[Source texts of formatted documents]

╭──

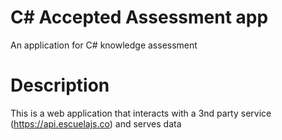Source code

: # C# Accepted Assessment app
An application for C# knowledge assessment

# Description
This is a web application that interacts with a 3nd party service (https://api.escuelajs.co) and serves data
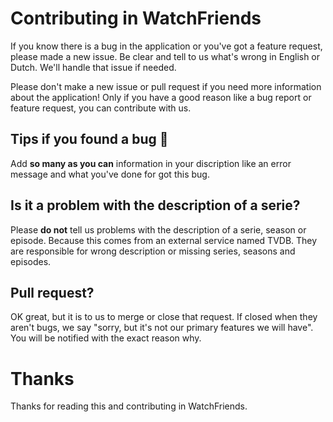 # Contributing in WatchFriends

If you know there is a bug in the application or you've got a feature request, please made a new issue. Be clear and tell to us what's wrong in English or Dutch. We'll handle that issue if needed.

Please don't make a new issue or pull request if you need more information about the application! Only if you have a good reason like a bug report or feature request, you can contribute with us.

## Tips if you found a bug :bug:

Add **so many as you can** information in your discription like an error message and what you've done for got this bug.

## Is it a problem with the description of a serie? 

Please **do not** tell us problems with the description of a serie, season or episode. Because this comes from an external service named TVDB. They are responsible for wrong description or missing series, seasons and episodes.

## Pull request?

OK great, but it is to us to merge or close that request. If closed when they aren't bugs, we say "sorry, but it's not our primary features we will have". You will be notified with the exact reason why.

# Thanks

Thanks for reading this and contributing in WatchFriends.
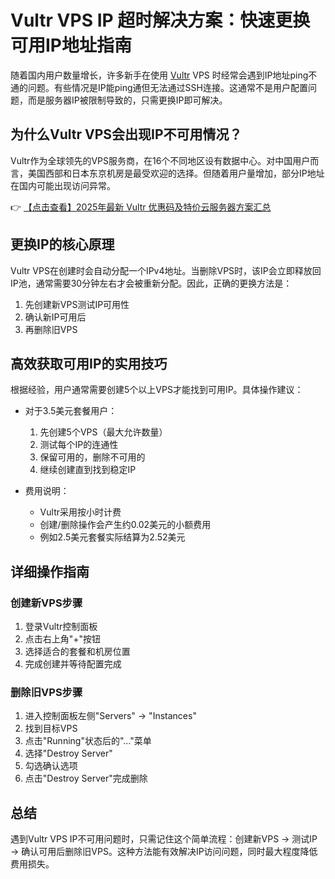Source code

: # Vultr VPS IP 超时解决方案：快速更换可用IP地址指南

随着国内用户数量增长，许多新手在使用 [Vultr](https://bit.ly/VuLtr) VPS 时经常会遇到IP地址ping不通的问题。有些情况是IP能ping通但无法通过SSH连接。这通常不是用户配置问题，而是服务器IP被限制导致的，只需更换IP即可解决。

## 为什么Vultr VPS会出现IP不可用情况？

Vultr作为全球领先的VPS服务商，在16个不同地区设有数据中心。对中国用户而言，美国西部和日本东京机房是最受欢迎的选择。但随着用户量增加，部分IP地址在国内可能出现访问异常。

👉 [【点击查看】2025年最新 Vultr 优惠码及特价云服务器方案汇总](https://bit.ly/VuLtr)

## 更换IP的核心原理

Vultr VPS在创建时会自动分配一个IPv4地址。当删除VPS时，该IP会立即释放回IP池，通常需要30分钟左右才会被重新分配。因此，正确的更换方法是：

1. 先创建新VPS测试IP可用性
2. 确认新IP可用后
3. 再删除旧VPS

## 高效获取可用IP的实用技巧

根据经验，用户通常需要创建5个以上VPS才能找到可用IP。具体操作建议：

- 对于3.5美元套餐用户：
  1. 先创建5个VPS（最大允许数量）
  2. 测试每个IP的连通性
  3. 保留可用的，删除不可用的
  4. 继续创建直到找到稳定IP

- 费用说明：
  - Vultr采用按小时计费
  - 创建/删除操作会产生约0.02美元的小额费用
  - 例如2.5美元套餐实际结算为2.52美元

## 详细操作指南

### 创建新VPS步骤

1. 登录Vultr控制面板
2. 点击右上角"+"按钮
3. 选择适合的套餐和机房位置
4. 完成创建并等待配置完成

### 删除旧VPS步骤

1. 进入控制面板左侧"Servers" → "Instances"
2. 找到目标VPS
3. 点击"Running"状态后的"..."菜单
4. 选择"Destroy Server"
5. 勾选确认选项
6. 点击"Destroy Server"完成删除

## 总结

遇到Vultr VPS IP不可用问题时，只需记住这个简单流程：创建新VPS → 测试IP → 确认可用后删除旧VPS。这种方法能有效解决IP访问问题，同时最大程度降低费用损失。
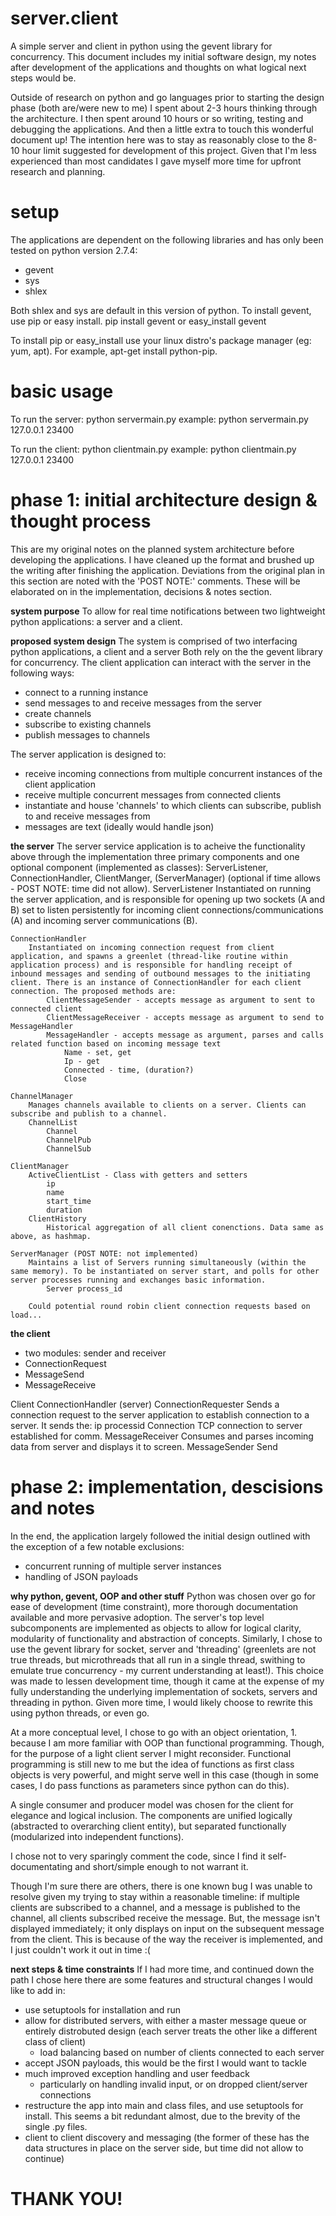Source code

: server.client
=============

A simple server and client in python using the gevent library for concurrency. This document includes my initial software design, my notes after development of the applications and thoughts on what logical next steps would be. 

Outside of research on python and go languages prior to starting the design phase (both are/were new to me) I spent about 2-3 hours thinking through the architecture. I then spent around 10 hours or so writing, testing and debugging the  applications. And then a little extra to touch this wonderful document up! The intention here was to stay as reasonably close to the 8-10 hour limit suggested for development of this project. Given that I'm less experienced than most candidates I gave myself more time for upfront research and planning. 

setup
=============
The applications are dependent on the following libraries and has only been tested on python version 2.7.4:
* gevent
* sys
* shlex

Both shlex and sys are default in this version of python. To install gevent, use pip or easy install. 
pip install gevent
or
easy_install gevent

To install pip or easy_install use your linux distro's package manager (eg: yum, apt). For example, apt-get install python-pip.

basic usage
=============
To run the server: 
python servermain.py <hostname> <port>
example: python servermain.py 127.0.0.1 23400

To run the client:
python clientmain.py <serverhost> <serverport>
example: python clientmain.py 127.0.0.1 23400

phase 1: initial architecture design & thought process
=============
This are my original notes on the planned system architecture before developing the applications. I have cleaned up the format and brushed up the writing after finishing the application. Deviations from the original plan in this section are noted with the 'POST NOTE:' comments. These will be elaborated on in the implementation, decisions & notes section.

**system purpose**
To allow for real time notifications between two lightweight python applications: a server and a client. 

**proposed system design**
The system is comprised of two interfacing python applications, a client and a server Both rely on the the gevent library for concurrency. The client application can interact with the server in the following ways:
* connect to a running instance
* send messages to and receive messages from the server
* create channels
* subscribe to existing channels
* publish messages to channels

The server application is designed to:
* receive incoming connections from multiple concurrent instances of the client application
* receive multiple concurrent messages from connected clients
* instantiate and house 'channels' to which clients can subscribe, publish to and receive messages from
* messages are text (ideally would handle json) 

**the server**
The server service application is to acheive the functionality above through the implementation three primary components and one optional component (implemented as classes): ServerListener, ConnectionHandler, ClientManger, (ServerManager) (optional if time allows - POST NOTE: time did not allow). 
	ServerListener
		Instantiated on running the server application, and is responsible for opening up two sockets (A and B) set to listen persistently for incoming client connections/communications (A) and incoming server communications (B). 

	ConnectionHandler
		Instantiated on incoming connection request from client application, and spawns a greenlet (thread-like routine within application process) and is responsible for handling receipt of inbound messages and sending of outbound messages to the initiating client. There is an instance of ConnectionHandler for each client connection. The proposed methods are:
			ClientMessageSender - accepts message as argument to sent to connected client
			ClientMessageReceiver - accepts message as argument to send to MessageHandler
			MessageHandler - accepts message as argument, parses and calls related function based on incoming message text
				Name - set, get
				Ip - get
				Connected - time, (duration?)
				Close

	ChannelManager
		Manages channels available to clients on a server. Clients can subscribe and publish to a channel.
		ChannelList
			Channel
			ChannelPub
			ChannelSub

	ClientManager
		ActiveClientList - Class with getters and setters
			ip
			name
			start_time
			duration
		ClientHistory
			Historical aggregation of all client conenctions. Data same as above, as hashmap.

	ServerManager (POST NOTE: not implemented)
		Maintains a list of Servers running simultaneously (within the same memory). To be instantiated on server start, and polls for other server processes running and exchanges basic information.
			Server process_id

		Could potential round robin client connection requests based on load...

**the client**
* two modules: sender and receiver
* ConnectionRequest
*	MessageSend
*	MessageReceive

  Client
	ConnectionHandler (server)
		ConnectionRequester
			Sends a connection request to the server application to establish connection to a server. It sends the:
			ip
			processid
		Connection
			TCP connection to server established for comm.
	MessageReceiver
		Consumes and parses incoming data from server and displays it to screen. 
	MessageSender
		Send

**phase 2: implementation, descisions and notes**
=============
In the end, the application largely followed the initial design outlined with the exception of a few notable exclusions:
* concurrent running of multiple server instances
* handling of JSON payloads

**why python, gevent, OOP and other stuff**
Python was chosen over go for ease of development (time constraint), more thorough documentation available and more pervasive adoption. The server's top level subcomponents are implemented as objects to allow for logical clarity, modularity of functionality and abstraction of concepts. Similarly, I chose to use the gevent library for socket, server and 'threading' (greenlets are not true threads, but microthreads that all run in a single thread, swithing to emulate true concurrency - my current understanding at least!). This choice was made to lessen development time, though it came at the expense of my fully understanding the underlying implementation of sockets, servers and threading in python. Given more time, I would likely choose to rewrite this using python threads, or even go. 

At a more conceptual level, I chose to go with an object orientation, 1. because I am more familiar with OOP than functional programming. Though, for the purpose of a light client server I might reconsider. Functional programming is still new to me but the idea of functions as first class objects is very powerful, and might serve well in this case (though in some cases, I do pass functions as parameters since python can do this).   

A single consumer and producer model was chosen for the client for elegance and logical inclusion. The components are unified logically (abstracted to overarching client entity), but separated functionally (modularized into independent functions). 

I chose not to very sparingly comment the code, since I find it self-documentating and short/simple enough to not warrant it.

Though I'm sure there are others, there is one known bug I was unable to resolve given my trying to stay within a reasonable timeline: if multiple clients are subscribed to a channel, and a message is published to the channel, all clients subscribed receive the message. But, the message isn't displayed immediately; it only displays on input on the subsequent message from the client. This is because of the way the receiver is implemented, and I just couldn't work it out in time :(

**next steps & time constraints** 
If I had more time, and continued down the path I chose here there are some features and structural changes I would like to add in:
* use setuptools for installation and run
* allow for distributed servers, with either a master message queue or entirely distrobuted design (each server treats the other like a different class of client)
  * load balancing based on number of clients connected to each server
* accept JSON payloads, this would be the first I would want to tackle
* much improved exception handling and user feedback
  * particularly on handling invalid input, or on dropped client/server connections
* restructure the app into main and class files, and use setuptools for install. This seems a bit redundant almost, due to the brevity of the single .py files. 
* client to client discovery and messaging (the former of these has the data structures in place on the server side, but time did not allow to continue)

THANK YOU!
=============




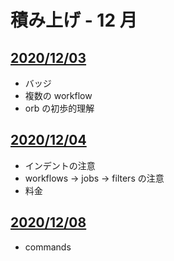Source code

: # 積み上げ - 12 月

## [2020/12/03](03.md)

- バッジ
- 複数の workflow
- orb の初歩的理解

## [2020/12/04](04.md)

- インデントの注意
- workflows -> jobs -> filters の注意
- 料金

## [2020/12/08](08.md)

- commands
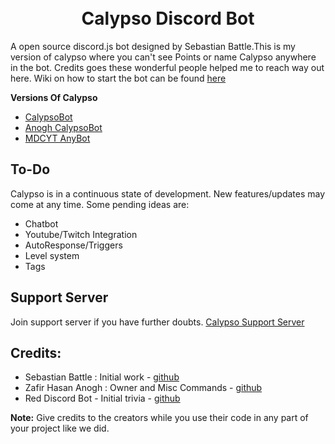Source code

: <h1 align="center">

  <br>
  Calypso Discord Bot
  <br>

</h1>

A open source discord.js bot designed by Sebastian Battle.This is my version of calypso where you can't see Points or name Calypso anywhere in the bot. Credits goes these wonderful people helped me to reach way out here. Wiki on how to start the bot can be found [here](https://github.com/sabattle/CalypsoBot#installation)


**Versions Of Calypso**
* [CalypsoBot](https://github.com/sabattle/CalypsoBot)
* [Anogh CalypsoBot](https://github.com/Anogh297/CalypsoBot)
* [MDCYT AnyBot](https://github.com/MDCYT/Any-Bot)


## To-Do

Calypso is in a continuous state of development. New features/updates may come at any time. Some pending ideas are:

  * Chatbot
  * Youtube/Twitch Integration
  * AutoResponse/Triggers
  * Level system
  * Tags 

## Support Server
Join support server if you have further doubts. [Calypso Support Server](https://discord.gg/pnYVdut)

## Credits:
- Sebastian Battle : Initial work - [github](https://github.com/sabattle)
- Zafir Hasan Anogh : Owner and Misc Commands - [github](https://github.com/Anogh297) 
- Red Discord Bot - Initial trivia - [github](https://github.com/Cog-Creators/Red-DiscordBot/blob/V3/develop/README.md#join-the-community)

**Note:** Give credits to the creators while you use their code in any part of your project like we did. 
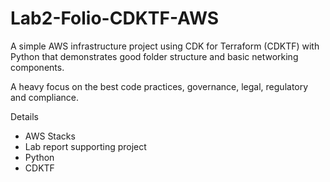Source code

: # Lab2-Folio-CDKTF-AWS

A simple AWS infrastructure project using CDK for Terraform (CDKTF) with Python that demonstrates good folder structure and basic networking components.

A heavy focus on the best code practices, governance, legal, regulatory and compliance.

Details 
- AWS Stacks
- Lab report supporting project
- Python
- CDKTF
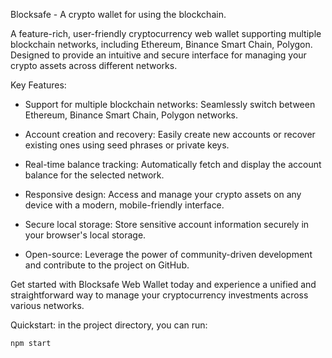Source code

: Blocksafe - A crypto wallet for using the blockchain.

A feature-rich, user-friendly cryptocurrency web wallet supporting multiple blockchain networks, including Ethereum, Binance Smart Chain, Polygon. Designed to provide an intuitive and secure interface for managing your crypto assets across different networks.

Key Features:

- Support for multiple blockchain networks: Seamlessly switch between Ethereum, Binance Smart Chain, Polygon networks.

- Account creation and recovery: Easily create new accounts or recover existing ones using seed phrases or private keys.

- Real-time balance tracking: Automatically fetch and display the account balance for the selected network.

- Responsive design: Access and manage your crypto assets on any device with a modern, mobile-friendly interface.

- Secure local storage: Store sensitive account information securely in your browser's local storage.

- Open-source: Leverage the power of community-driven development and contribute to the project on GitHub.

Get started with Blocksafe Web Wallet today and experience a unified and straightforward way to manage your cryptocurrency investments across various networks.

Quickstart: in the project directory, you can run:

 `npm start`
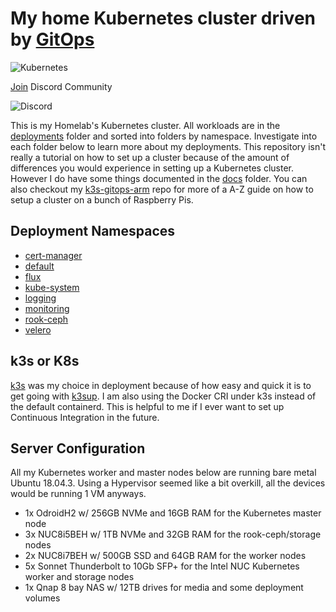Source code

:# My home Kubernetes cluster driven by [GitOps](https://www.weave.works/blog/what-is-gitops-really)

![Kubernetes](https://i.imgur.com/p1RzXjQ.png)

[Join](https://discord.gg/hk58BZV) Discord Community

![Discord](https://img.shields.io/discord/673534664354430999?label=discord) 

This is my Homelab's Kubernetes cluster. All workloads are in the [deployments](./deployments/) folder and sorted into folders by namespace. Investigate into each folder below to learn more about my deployments. This repository isn't really a tutorial on how to set up a cluster because of the amount of differences you would experience in setting up a Kubernetes cluster. However I do have some things documented in the [docs](./docs/) folder. You can also checkout my [k3s-gitops-arm](https://github.com/onedr0p/k3s-gitops-arm) repo for more of a A-Z guide on how to setup a cluster on a bunch of Raspberry Pis.

## Deployment Namespaces

- [cert-manager](./deployments/cert-manager)
- [default](./deployments/default)
- [flux](./deployments/flux)
- [kube-system](./deployments/kube-system)
- [logging](./deployments/logging)
- [monitoring](./deployments/monitoring)
- [rook-ceph](./deployments/rook-ceph)
- [velero](./deployments/velero)

## k3s or K8s

[k3s](https://github.com/rancher/k3s) was my choice in deployment because of how easy and quick it is to get going with [k3sup](https://github.com/alexellis/k3sup). I am also using the Docker CRI under k3s instead of the default containerd. This is helpful to me if I ever want to set up Continuous Integration in the future.

## Server Configuration

All my Kubernetes worker and master nodes below are running bare metal Ubuntu 18.04.3. Using a Hypervisor seemed like a bit overkill, all the devices would be running 1 VM anyways.

- 1x OdroidH2 w/ 256GB NVMe and 16GB RAM for the Kubernetes master node
- 3x NUC8i5BEH w/ 1TB NVMe and 32GB RAM for the rook-ceph/storage nodes
- 2x NUC8i7BEH w/ 500GB SSD and 64GB RAM for the worker nodes
- 5x Sonnet Thunderbolt to 10Gb SFP+ for the Intel NUC Kubernetes worker and storage nodes
- 1x Qnap 8 bay NAS w/ 12TB drives for media and some deployment volumes
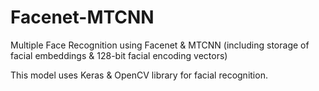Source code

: # Facenet-MTCNN
Multiple Face Recognition using Facenet & MTCNN (including storage of facial embeddings & 128-bit facial encoding vectors)

This model uses Keras & OpenCV library for facial recognition.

╰──

■ Task objective: Repeat, with no pictures, each line from the beginning of the data through the line containing "If you know", inclusive.

■ Answer box:
Source code

: # C# Accepted Assessment app
An application for C# knowledge assessment

# Description
This is a web application that interacts with a 3nd party service (https://api.escuelajs.co) and serves data
 # Contributing in WatchFriends

If you know there is a bug in the application or you've got a feature request, please made a new issue. Be clear and tell to us what's wrong in English or Dutch. We'll handle that issue if needed.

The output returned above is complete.